» Task requirements: Write out again, exactly as they stand, the line that includes "## Community Partners" and all remaining lines of the entries.

(Saved entries)
-=-=-=-=-

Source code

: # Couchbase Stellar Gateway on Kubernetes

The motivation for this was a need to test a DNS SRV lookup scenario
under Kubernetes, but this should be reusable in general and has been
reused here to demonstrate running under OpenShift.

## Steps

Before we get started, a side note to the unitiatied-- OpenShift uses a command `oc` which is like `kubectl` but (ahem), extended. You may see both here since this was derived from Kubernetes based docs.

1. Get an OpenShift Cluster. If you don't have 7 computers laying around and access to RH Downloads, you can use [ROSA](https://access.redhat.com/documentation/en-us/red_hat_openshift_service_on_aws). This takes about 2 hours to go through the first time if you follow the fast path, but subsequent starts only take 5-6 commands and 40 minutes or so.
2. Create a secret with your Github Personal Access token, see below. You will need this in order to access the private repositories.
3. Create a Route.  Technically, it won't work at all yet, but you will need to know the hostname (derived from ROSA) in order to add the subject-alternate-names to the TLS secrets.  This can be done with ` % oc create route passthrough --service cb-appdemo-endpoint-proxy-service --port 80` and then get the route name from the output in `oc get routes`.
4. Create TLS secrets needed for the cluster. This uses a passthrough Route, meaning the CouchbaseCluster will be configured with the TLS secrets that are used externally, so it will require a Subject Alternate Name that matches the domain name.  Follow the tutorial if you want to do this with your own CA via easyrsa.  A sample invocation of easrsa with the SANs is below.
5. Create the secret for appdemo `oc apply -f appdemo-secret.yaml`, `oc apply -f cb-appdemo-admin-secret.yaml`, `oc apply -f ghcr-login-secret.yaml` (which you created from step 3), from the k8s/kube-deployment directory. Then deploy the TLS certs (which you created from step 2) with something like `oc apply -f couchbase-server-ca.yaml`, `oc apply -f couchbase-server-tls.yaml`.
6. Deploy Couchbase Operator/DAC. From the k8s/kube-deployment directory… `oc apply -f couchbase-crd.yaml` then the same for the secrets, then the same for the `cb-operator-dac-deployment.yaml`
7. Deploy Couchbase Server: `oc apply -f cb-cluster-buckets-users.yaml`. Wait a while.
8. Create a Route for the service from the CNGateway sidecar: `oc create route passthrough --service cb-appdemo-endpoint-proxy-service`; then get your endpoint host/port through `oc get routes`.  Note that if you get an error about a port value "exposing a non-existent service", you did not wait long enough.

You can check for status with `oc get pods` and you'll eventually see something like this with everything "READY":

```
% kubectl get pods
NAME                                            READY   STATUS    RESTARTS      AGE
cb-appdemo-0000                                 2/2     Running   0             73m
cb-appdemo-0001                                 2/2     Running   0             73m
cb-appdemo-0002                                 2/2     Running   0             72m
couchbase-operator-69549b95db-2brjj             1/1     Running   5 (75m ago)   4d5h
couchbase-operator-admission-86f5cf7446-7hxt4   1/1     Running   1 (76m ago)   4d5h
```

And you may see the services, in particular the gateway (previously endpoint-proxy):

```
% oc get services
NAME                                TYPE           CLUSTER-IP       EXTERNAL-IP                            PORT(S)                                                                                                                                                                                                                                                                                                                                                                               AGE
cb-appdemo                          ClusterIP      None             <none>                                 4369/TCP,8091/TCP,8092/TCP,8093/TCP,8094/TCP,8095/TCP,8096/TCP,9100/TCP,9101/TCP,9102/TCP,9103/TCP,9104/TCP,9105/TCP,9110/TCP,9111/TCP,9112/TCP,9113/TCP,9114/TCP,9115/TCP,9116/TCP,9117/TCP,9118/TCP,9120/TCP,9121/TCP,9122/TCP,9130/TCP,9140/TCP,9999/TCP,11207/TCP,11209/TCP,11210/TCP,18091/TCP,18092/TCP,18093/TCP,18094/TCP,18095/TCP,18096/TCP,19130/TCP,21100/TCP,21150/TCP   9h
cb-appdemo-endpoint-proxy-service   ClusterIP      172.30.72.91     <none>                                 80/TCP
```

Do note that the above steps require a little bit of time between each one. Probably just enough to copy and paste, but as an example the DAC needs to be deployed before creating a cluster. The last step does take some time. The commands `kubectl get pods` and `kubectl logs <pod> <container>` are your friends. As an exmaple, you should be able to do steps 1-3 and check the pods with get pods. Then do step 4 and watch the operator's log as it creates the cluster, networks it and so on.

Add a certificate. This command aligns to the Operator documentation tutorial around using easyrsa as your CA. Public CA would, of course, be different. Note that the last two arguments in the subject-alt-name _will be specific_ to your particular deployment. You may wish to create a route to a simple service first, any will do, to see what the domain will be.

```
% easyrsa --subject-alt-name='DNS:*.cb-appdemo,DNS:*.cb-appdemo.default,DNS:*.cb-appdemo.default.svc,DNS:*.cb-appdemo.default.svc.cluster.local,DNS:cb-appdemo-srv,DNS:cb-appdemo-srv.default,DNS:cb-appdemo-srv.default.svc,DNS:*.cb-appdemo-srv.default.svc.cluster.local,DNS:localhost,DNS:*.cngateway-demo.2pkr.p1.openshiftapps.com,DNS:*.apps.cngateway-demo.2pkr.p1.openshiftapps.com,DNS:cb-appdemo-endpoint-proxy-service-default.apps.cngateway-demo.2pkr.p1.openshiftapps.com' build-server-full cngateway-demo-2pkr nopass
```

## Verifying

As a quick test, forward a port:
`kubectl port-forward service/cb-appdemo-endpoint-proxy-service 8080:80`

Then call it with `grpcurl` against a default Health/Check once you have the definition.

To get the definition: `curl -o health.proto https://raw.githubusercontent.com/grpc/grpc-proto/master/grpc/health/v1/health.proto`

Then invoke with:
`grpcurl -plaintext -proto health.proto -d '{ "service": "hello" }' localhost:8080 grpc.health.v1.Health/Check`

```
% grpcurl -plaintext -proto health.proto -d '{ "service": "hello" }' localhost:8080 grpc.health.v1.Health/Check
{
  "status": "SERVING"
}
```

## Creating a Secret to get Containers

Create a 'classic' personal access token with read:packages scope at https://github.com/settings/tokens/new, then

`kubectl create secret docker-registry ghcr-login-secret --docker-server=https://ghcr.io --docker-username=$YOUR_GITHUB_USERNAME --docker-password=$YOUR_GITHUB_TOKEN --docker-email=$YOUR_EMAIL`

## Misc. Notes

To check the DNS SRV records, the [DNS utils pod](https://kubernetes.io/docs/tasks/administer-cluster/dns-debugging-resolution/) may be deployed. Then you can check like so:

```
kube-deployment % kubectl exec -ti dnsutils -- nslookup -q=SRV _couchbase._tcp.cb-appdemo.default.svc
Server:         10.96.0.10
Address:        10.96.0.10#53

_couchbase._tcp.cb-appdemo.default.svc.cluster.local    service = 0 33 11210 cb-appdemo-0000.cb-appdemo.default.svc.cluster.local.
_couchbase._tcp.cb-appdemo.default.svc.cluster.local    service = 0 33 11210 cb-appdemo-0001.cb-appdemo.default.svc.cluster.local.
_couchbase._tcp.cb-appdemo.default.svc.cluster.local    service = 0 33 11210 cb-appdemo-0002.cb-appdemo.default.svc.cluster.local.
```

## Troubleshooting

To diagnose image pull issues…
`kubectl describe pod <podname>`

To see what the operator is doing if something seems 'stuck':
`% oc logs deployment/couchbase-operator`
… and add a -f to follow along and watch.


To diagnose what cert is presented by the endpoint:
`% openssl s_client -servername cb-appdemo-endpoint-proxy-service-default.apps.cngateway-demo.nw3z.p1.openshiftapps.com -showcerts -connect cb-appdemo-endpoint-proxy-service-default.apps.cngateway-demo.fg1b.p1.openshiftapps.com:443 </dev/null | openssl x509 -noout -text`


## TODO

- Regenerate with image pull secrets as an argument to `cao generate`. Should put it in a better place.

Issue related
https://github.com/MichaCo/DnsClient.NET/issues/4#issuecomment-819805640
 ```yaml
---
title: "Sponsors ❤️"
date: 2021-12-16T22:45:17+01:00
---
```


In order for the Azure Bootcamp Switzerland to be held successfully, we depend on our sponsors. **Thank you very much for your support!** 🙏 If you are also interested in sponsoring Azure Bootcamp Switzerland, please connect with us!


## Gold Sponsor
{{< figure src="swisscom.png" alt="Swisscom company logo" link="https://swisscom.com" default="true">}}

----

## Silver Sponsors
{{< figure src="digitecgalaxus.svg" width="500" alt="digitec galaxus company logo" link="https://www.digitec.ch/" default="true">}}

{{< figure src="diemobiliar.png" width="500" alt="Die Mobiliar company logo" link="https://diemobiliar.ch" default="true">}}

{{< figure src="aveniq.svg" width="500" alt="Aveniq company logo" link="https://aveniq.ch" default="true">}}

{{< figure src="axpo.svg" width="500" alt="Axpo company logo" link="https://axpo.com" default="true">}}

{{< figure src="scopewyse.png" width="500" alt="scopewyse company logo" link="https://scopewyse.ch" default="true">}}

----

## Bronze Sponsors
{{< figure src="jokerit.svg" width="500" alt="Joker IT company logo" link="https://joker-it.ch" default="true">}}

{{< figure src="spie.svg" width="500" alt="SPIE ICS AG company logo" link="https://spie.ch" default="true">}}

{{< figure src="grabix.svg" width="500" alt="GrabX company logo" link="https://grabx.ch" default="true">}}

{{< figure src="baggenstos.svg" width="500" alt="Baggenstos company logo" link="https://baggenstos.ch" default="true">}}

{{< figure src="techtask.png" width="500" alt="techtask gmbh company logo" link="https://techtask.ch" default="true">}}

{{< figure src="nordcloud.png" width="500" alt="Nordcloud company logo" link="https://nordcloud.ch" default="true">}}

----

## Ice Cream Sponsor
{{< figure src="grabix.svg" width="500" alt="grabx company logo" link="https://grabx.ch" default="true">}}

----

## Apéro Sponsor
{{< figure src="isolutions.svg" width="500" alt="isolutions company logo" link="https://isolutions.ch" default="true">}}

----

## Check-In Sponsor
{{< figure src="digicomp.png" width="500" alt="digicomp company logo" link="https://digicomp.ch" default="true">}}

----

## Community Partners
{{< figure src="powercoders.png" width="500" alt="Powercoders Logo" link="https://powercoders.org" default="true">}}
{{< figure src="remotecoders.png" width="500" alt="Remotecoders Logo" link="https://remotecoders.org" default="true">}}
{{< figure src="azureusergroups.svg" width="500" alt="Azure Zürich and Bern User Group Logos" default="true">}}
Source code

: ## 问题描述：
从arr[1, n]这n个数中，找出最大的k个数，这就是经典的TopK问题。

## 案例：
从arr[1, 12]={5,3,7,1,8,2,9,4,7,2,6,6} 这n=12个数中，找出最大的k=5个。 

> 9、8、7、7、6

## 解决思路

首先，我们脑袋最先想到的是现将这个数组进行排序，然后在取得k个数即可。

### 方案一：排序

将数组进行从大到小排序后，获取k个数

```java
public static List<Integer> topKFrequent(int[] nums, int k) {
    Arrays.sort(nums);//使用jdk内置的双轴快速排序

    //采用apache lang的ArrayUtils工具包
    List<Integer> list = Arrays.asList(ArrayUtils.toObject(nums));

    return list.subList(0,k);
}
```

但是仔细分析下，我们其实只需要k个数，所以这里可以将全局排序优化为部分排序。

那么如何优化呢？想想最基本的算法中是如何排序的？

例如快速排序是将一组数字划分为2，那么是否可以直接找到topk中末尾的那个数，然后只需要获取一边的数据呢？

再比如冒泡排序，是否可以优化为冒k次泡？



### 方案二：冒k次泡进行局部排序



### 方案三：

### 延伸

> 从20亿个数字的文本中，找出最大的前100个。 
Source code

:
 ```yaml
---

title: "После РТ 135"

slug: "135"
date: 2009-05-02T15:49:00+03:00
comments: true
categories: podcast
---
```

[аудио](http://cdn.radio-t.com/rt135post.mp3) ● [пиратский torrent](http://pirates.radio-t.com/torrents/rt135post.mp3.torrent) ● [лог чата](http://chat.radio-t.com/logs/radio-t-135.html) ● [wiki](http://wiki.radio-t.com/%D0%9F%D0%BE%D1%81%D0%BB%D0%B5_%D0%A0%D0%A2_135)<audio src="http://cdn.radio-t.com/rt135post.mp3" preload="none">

-=-=-=-=-

» Completed exercise:
## Community Partners
{{< figure src="powercoders.png" width="500" alt="Powercoders Logo" link="https://powercoders.org" default="true">}}
{{< figure src="remotecoders.png" width="500" alt="Remotecoders Logo" link="https://remotecoders.org" default="true">}}
{{< figure src="azureusergroups.svg" width="500" alt="Azure Zürich and Bern User Group Logos" default="true">}}
Source code

: ## 问题描述：
从arr[1, n]这n个数中，找出最大的k个数，这就是经典的TopK问题。

## 案例：
从arr[1, 12]={5,3,7,1,8,2,9,4,7,2,6,6} 这n=12个数中，找出最大的k=5个。 

> 9、8、7、7、6

## 解决思路

首先，我们脑袋最先想到的是现将这个数组进行排序，然后在取得k个数即可。

### 方案一：排序

将数组进行从大到小排序后，获取k个数

```java
public static List<Integer> topKFrequent(int[] nums, int k) {
    Arrays.sort(nums);//使用jdk内置的双轴快速排序

    //采用apache lang的ArrayUtils工具包
    List<Integer> list = Arrays.asList(ArrayUtils.toObject(nums));

    return list.subList(0,k);
}
```

但是仔细分析下，我们其实只需要k个数，所以这里可以将全局排序优化为部分排序。

那么如何优化呢？想想最基本的算法中是如何排序的？

例如快速排序是将一组数字划分为2，那么是否可以直接找到topk中末尾的那个数，然后只需要获取一边的数据呢？

再比如冒泡排序，是否可以优化为冒k次泡？



### 方案二：冒k次泡进行局部排序



### 方案三：

### 延伸

> 从20亿个数字的文本中，找出最大的前100个。 
Source code

:
 ```yaml
---

title: "После РТ 135"

slug: "135"
date: 2009-05-02T15:49:00+03:00
comments: true
categories: podcast
---
```

[аудио](http://cdn.radio-t.com/rt135post.mp3) ● [пиратский torrent](http://pirates.radio-t.com/torrents/rt135post.mp3.torrent) ● [лог чата](http://chat.radio-t.com/logs/radio-t-135.html) ● [wiki](http://wiki.radio-t.com/%D0%9F%D0%BE%D1%81%D0%BB%D0%B5_%D0%A0%D0%A2_135)<audio src="http://cdn.radio-t.com/rt135post.mp3" preload="none">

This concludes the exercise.